Exercise:
Gather each line of the entries below that includes "Leftrightarrow".
** Extracted information follows **
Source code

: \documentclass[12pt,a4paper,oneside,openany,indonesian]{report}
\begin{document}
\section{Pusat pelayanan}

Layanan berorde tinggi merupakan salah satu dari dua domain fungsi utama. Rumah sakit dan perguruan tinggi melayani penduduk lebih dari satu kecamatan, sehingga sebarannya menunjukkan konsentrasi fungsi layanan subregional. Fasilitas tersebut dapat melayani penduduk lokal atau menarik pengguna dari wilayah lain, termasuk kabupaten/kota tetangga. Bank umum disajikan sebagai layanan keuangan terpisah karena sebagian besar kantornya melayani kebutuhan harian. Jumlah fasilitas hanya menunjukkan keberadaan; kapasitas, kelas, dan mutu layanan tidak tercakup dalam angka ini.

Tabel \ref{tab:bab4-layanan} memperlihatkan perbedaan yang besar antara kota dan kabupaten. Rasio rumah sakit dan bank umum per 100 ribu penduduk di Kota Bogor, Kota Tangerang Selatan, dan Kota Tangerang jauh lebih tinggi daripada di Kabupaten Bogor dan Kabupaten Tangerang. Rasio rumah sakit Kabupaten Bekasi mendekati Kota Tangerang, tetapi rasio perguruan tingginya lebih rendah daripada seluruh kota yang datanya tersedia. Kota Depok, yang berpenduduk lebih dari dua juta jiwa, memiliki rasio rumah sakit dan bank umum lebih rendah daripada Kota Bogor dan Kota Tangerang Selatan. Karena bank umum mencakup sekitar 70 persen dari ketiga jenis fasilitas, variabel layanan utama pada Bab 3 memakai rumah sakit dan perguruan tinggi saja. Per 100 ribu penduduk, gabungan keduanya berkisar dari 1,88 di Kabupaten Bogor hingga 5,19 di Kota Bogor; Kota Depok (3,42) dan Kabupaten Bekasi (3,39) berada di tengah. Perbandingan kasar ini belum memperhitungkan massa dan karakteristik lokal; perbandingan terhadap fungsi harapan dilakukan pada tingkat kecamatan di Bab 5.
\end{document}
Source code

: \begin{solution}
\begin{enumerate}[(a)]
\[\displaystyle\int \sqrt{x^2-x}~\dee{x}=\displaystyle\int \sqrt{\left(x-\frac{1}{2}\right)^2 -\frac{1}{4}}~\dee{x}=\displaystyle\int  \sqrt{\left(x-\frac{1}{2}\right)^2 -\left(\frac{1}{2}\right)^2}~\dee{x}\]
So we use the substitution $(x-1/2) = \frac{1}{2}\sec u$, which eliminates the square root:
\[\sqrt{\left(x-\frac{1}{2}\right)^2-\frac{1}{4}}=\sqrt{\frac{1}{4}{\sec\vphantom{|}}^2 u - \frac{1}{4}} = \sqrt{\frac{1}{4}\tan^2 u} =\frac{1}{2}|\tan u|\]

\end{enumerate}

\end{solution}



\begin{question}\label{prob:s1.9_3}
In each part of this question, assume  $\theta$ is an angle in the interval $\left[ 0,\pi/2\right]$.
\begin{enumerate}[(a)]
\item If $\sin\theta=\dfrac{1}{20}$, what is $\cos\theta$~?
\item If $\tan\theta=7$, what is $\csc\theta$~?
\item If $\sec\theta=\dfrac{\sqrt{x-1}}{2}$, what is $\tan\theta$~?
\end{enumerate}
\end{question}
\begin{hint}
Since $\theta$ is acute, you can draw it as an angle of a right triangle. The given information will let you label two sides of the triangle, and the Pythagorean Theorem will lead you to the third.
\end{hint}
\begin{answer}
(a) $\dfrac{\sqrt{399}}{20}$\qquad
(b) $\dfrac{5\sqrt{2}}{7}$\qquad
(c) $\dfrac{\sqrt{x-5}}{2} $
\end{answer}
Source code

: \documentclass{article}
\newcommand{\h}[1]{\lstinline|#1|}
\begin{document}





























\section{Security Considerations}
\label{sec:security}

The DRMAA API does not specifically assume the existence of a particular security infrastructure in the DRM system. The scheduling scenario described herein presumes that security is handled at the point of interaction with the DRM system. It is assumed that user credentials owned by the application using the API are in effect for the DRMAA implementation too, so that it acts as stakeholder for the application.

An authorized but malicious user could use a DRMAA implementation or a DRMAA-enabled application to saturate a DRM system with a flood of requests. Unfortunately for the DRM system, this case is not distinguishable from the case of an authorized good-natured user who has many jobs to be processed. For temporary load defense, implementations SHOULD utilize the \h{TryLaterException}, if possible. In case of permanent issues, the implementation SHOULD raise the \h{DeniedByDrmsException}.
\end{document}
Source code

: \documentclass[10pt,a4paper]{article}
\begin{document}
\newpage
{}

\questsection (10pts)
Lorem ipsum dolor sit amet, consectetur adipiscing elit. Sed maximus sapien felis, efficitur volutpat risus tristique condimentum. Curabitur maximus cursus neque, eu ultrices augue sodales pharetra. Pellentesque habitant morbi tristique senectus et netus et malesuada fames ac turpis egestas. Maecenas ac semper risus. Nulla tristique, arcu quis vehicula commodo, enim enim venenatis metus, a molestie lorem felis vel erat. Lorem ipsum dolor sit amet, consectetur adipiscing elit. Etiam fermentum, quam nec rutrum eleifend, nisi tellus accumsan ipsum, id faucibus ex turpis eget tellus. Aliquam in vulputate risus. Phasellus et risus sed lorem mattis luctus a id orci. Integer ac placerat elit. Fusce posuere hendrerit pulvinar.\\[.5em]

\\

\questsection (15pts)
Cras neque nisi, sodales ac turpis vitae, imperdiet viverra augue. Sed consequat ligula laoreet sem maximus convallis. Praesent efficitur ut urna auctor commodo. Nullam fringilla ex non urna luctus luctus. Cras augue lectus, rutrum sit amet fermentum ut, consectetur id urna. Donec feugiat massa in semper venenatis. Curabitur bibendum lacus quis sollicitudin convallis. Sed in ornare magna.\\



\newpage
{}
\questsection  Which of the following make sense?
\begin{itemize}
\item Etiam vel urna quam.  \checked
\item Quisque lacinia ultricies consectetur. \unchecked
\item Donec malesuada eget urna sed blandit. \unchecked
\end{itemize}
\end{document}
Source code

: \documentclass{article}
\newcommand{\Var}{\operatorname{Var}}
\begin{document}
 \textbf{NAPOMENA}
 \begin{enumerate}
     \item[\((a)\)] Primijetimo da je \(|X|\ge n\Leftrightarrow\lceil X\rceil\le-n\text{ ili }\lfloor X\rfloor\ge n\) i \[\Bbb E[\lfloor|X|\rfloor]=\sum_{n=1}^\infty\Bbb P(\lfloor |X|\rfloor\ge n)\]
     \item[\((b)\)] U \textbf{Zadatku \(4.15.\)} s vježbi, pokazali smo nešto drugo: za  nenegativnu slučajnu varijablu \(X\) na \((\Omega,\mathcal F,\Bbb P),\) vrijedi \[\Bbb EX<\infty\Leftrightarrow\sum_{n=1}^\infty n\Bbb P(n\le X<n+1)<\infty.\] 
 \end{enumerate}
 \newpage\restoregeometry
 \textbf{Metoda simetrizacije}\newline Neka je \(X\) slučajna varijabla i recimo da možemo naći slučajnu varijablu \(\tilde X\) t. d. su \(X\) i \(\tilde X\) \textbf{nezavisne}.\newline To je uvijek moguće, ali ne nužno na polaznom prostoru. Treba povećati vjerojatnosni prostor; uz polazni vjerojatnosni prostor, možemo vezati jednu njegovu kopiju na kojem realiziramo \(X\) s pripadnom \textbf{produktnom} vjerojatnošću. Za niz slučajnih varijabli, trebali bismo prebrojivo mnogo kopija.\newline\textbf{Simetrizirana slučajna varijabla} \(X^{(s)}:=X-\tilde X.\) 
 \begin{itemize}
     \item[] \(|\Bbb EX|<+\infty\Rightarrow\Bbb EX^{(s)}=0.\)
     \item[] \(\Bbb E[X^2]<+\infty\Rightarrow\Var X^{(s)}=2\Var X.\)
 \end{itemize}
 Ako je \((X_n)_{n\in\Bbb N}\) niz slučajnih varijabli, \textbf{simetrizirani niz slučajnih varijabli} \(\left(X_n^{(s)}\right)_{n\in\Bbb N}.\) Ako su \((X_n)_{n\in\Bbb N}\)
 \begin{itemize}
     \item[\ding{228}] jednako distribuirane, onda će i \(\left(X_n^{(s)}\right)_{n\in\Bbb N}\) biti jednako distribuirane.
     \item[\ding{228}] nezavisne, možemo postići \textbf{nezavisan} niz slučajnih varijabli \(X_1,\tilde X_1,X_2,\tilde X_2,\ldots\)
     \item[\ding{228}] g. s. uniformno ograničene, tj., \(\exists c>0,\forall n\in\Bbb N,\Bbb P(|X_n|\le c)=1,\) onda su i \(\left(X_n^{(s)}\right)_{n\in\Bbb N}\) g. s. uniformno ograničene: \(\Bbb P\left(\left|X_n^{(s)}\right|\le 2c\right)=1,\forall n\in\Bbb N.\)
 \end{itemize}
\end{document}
** End of Extracted information **
Answer space:
     \item[\((a)\)] Primijetimo da je \(|X|\ge n\Leftrightarrow\lceil X\rceil\le-n\text{ ili }\lfloor X\rfloor\ge n\) i \[\Bbb E[\lfloor|X|\rfloor]=\sum_{n=1}^\infty\Bbb P(\lfloor |X|\rfloor\ge n)\]
     \item[\((b)\)] U \textbf{Zadatku \(4.15.\)} s vježbi, pokazali smo nešto drugo: za  nenegativnu slučajnu varijablu \(X\) na \((\Omega,\mathcal F,\Bbb P),\) vrijedi \[\Bbb EX<\infty\Leftrightarrow\sum_{n=1}^\infty n\Bbb P(n\le X<n+1)<\infty.\] 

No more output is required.